◆ **Activity**:
Looking at the data below, count the lines that contain the string "educator". Write only the total.

◆ **Provided data**:
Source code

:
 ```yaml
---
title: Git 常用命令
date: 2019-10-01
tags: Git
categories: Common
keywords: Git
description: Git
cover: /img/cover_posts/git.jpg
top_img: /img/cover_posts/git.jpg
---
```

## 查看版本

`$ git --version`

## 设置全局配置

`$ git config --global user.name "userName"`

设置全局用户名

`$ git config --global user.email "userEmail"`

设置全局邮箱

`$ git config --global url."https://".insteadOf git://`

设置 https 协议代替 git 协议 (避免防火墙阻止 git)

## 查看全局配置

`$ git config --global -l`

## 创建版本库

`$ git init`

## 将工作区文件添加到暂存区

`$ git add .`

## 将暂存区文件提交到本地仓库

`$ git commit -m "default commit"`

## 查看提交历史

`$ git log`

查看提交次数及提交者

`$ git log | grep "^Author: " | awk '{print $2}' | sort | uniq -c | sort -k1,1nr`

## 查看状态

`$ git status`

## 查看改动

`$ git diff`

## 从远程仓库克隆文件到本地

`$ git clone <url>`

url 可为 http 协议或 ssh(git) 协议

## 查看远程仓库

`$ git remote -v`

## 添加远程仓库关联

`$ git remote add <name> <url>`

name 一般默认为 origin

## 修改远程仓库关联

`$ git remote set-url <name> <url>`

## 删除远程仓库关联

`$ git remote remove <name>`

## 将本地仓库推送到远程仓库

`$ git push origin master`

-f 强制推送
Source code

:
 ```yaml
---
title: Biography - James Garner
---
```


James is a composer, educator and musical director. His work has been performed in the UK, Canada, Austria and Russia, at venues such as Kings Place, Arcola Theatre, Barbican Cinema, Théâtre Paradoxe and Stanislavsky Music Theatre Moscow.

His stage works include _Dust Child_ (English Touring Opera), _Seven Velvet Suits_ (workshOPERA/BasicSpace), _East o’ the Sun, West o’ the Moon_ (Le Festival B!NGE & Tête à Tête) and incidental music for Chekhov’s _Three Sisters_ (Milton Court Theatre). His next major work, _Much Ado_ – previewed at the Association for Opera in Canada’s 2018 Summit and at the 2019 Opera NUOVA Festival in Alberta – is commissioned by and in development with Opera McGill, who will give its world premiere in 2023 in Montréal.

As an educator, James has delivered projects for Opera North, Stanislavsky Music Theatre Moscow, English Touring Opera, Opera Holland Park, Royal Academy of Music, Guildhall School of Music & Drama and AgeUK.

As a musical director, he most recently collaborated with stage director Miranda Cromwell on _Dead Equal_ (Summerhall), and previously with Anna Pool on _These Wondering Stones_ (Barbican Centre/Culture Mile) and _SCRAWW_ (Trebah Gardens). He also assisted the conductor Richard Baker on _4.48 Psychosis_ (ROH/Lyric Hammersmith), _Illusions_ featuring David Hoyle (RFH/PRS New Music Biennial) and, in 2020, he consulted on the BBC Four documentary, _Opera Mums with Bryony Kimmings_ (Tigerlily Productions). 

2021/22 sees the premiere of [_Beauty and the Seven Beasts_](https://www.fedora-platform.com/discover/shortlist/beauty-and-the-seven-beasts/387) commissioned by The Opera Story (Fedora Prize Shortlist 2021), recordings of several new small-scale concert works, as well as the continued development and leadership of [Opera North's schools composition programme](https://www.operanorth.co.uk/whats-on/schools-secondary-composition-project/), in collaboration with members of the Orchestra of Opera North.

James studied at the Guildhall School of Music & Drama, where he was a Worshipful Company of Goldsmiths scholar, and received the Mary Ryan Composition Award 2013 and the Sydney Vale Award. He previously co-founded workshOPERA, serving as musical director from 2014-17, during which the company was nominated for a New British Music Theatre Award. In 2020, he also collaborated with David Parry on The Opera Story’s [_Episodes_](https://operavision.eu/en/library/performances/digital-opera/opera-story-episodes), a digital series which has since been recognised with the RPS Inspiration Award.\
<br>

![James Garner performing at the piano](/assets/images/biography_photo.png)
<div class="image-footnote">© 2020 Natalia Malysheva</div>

◆ **Reply**:
2